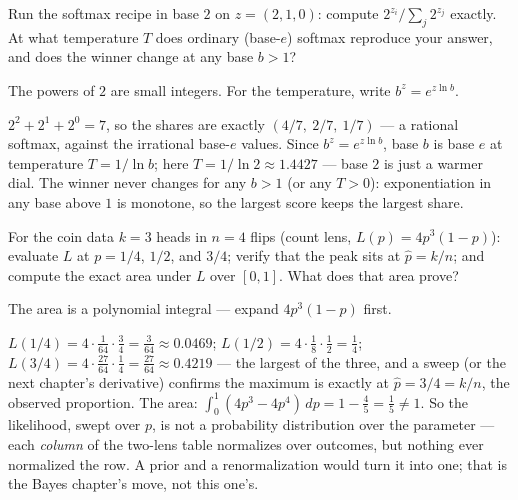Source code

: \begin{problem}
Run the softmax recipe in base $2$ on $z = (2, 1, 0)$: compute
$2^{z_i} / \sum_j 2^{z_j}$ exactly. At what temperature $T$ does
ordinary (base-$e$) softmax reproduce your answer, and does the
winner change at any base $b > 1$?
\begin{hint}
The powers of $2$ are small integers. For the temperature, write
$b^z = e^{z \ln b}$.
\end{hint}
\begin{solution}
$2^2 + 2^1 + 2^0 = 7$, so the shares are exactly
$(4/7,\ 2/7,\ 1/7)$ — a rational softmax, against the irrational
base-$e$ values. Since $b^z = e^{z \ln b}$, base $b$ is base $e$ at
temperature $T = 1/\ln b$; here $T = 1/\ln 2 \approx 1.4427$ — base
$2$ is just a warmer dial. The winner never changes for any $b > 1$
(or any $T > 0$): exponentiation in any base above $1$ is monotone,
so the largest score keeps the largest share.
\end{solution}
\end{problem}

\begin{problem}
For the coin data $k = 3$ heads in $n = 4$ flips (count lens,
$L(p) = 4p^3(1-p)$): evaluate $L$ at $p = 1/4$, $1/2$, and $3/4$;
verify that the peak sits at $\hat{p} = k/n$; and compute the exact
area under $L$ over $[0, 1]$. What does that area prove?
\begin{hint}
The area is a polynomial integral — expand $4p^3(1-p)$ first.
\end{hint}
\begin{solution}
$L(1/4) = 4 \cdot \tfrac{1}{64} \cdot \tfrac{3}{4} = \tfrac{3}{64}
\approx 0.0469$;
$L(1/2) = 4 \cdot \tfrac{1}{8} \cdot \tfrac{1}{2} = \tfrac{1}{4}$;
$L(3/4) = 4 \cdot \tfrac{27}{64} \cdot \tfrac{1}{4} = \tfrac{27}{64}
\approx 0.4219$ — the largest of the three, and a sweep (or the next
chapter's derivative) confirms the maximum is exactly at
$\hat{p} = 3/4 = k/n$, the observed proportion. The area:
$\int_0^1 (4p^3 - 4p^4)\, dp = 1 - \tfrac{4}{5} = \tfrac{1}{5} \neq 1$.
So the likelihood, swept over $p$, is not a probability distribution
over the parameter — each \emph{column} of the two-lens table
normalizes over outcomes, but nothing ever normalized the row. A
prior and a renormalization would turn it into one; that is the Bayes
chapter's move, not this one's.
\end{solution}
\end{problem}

------------------------------------------------------------

▸ **YOUR ASSIGNMENT**: Copy all of the entries verbatim, leaving out any pictures they contain.

▸ **SOLUTION FOR THIS TASK**:
Source code

: \begin{problem}
Run the softmax recipe in base $2$ on $z = (2, 1, 0)$: compute
$2^{z_i} / \sum_j 2^{z_j}$ exactly. At what temperature $T$ does
ordinary (base-$e$) softmax reproduce your answer, and does the
winner change at any base $b > 1$?
\begin{hint}
The powers of $2$ are small integers. For the temperature, write
$b^z = e^{z \ln b}$.
\end{hint}
\begin{solution}
$2^2 + 2^1 + 2^0 = 7$, so the shares are exactly
$(4/7,\ 2/7,\ 1/7)$ — a rational softmax, against the irrational
base-$e$ values. Since $b^z = e^{z \ln b}$, base $b$ is base $e$ at
temperature $T = 1/\ln b$; here $T = 1/\ln 2 \approx 1.4427$ — base
$2$ is just a warmer dial. The winner never changes for any $b > 1$
(or any $T > 0$): exponentiation in any base above $1$ is monotone,
so the largest score keeps the largest share.
\end{solution}
\end{problem}

\begin{problem}
For the coin data $k = 3$ heads in $n = 4$ flips (count lens,
$L(p) = 4p^3(1-p)$): evaluate $L$ at $p = 1/4$, $1/2$, and $3/4$;
verify that the peak sits at $\hat{p} = k/n$; and compute the exact
area under $L$ over $[0, 1]$. What does that area prove?
\begin{hint}
The area is a polynomial integral — expand $4p^3(1-p)$ first.
\end{hint}
\begin{solution}
$L(1/4) = 4 \cdot \tfrac{1}{64} \cdot \tfrac{3}{4} = \tfrac{3}{64}
\approx 0.0469$;
$L(1/2) = 4 \cdot \tfrac{1}{8} \cdot \tfrac{1}{2} = \tfrac{1}{4}$;
$L(3/4) = 4 \cdot \tfrac{27}{64} \cdot \tfrac{1}{4} = \tfrac{27}{64}
\approx 0.4219$ — the largest of the three, and a sweep (or the next
chapter's derivative) confirms the maximum is exactly at
$\hat{p} = 3/4 = k/n$, the observed proportion. The area:
$\int_0^1 (4p^3 - 4p^4)\, dp = 1 - \tfrac{4}{5} = \tfrac{1}{5} \neq 1$.
So the likelihood, swept over $p$, is not a probability distribution
over the parameter — each \emph{column} of the two-lens table
normalizes over outcomes, but nothing ever normalized the row. A
prior and a renormalization would turn it into one; that is the Bayes
chapter's move, not this one's.
\end{solution}
\end{problem}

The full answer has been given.